##### Input data
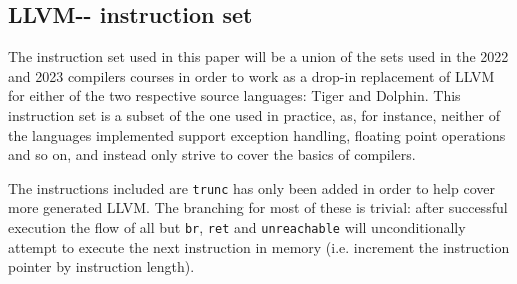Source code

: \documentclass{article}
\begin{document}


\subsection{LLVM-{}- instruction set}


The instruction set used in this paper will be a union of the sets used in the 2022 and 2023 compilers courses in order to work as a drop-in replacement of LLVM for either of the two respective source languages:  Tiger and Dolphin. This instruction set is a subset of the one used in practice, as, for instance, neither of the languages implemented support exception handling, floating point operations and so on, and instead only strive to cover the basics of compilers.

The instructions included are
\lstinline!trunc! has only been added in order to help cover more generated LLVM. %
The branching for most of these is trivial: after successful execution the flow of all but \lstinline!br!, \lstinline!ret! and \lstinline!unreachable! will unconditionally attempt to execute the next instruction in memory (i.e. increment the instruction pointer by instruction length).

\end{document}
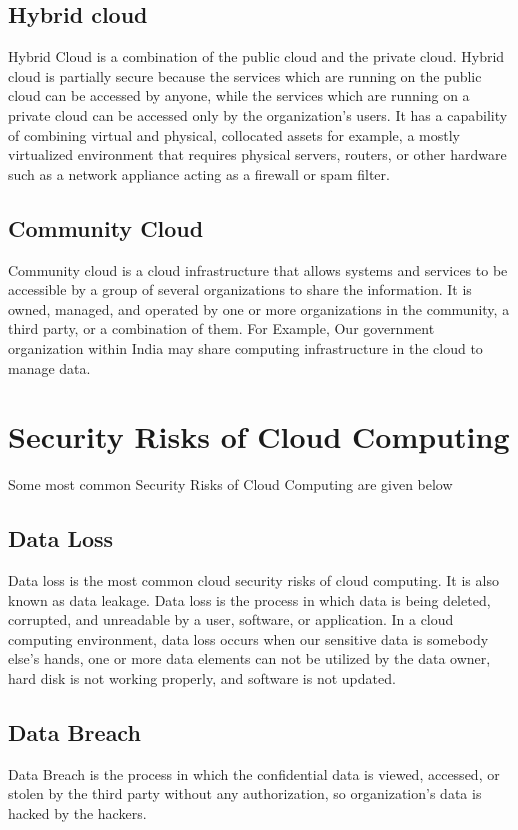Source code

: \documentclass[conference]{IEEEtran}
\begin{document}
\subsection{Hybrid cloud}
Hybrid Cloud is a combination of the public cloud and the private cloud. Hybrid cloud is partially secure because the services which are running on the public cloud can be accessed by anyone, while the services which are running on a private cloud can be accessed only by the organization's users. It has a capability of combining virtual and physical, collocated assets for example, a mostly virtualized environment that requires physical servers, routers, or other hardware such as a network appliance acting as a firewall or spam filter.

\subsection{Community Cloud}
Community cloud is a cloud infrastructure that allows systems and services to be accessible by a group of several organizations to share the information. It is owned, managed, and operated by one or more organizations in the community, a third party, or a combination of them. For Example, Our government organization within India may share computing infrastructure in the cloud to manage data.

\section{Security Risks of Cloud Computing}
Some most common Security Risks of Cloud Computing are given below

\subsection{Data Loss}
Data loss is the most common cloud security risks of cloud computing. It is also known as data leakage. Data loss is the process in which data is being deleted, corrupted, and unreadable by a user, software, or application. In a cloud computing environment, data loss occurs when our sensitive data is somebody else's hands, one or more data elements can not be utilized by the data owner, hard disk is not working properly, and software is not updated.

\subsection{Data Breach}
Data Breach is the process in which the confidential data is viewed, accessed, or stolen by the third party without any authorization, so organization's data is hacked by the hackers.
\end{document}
##########
■ **Exercise**
Without the pictures, give all the records above again exactly.

■ **Solution for this problem**
Source code

: \documentclass{article}
\begin{document}


\subsection{LLVM-{}- instruction set}


The instruction set used in this paper will be a union of the sets used in the 2022 and 2023 compilers courses in order to work as a drop-in replacement of LLVM for either of the two respective source languages:  Tiger and Dolphin. This instruction set is a subset of the one used in practice, as, for instance, neither of the languages implemented support exception handling, floating point operations and so on, and instead only strive to cover the basics of compilers.

The instructions included are
\lstinline!trunc! has only been added in order to help cover more generated LLVM. %
The branching for most of these is trivial: after successful execution the flow of all but \lstinline!br!, \lstinline!ret! and \lstinline!unreachable! will unconditionally attempt to execute the next instruction in memory (i.e. increment the instruction pointer by instruction length).

\end{document}
Source code

: \documentclass[conference]{IEEEtran}
\begin{document}
\subsection{Hybrid cloud}
Hybrid Cloud is a combination of the public cloud and the private cloud. Hybrid cloud is partially secure because the services which are running on the public cloud can be accessed by anyone, while the services which are running on a private cloud can be accessed only by the organization's users. It has a capability of combining virtual and physical, collocated assets for example, a mostly virtualized environment that requires physical servers, routers, or other hardware such as a network appliance acting as a firewall or spam filter.

\subsection{Community Cloud}
Community cloud is a cloud infrastructure that allows systems and services to be accessible by a group of several organizations to share the information. It is owned, managed, and operated by one or more organizations in the community, a third party, or a combination of them. For Example, Our government organization within India may share computing infrastructure in the cloud to manage data.

\section{Security Risks of Cloud Computing}
Some most common Security Risks of Cloud Computing are given below

\subsection{Data Loss}
Data loss is the most common cloud security risks of cloud computing. It is also known as data leakage. Data loss is the process in which data is being deleted, corrupted, and unreadable by a user, software, or application. In a cloud computing environment, data loss occurs when our sensitive data is somebody else's hands, one or more data elements can not be utilized by the data owner, hard disk is not working properly, and software is not updated.

\subsection{Data Breach}
Data Breach is the process in which the confidential data is viewed, accessed, or stolen by the third party without any authorization, so organization's data is hacked by the hackers.
\end{document}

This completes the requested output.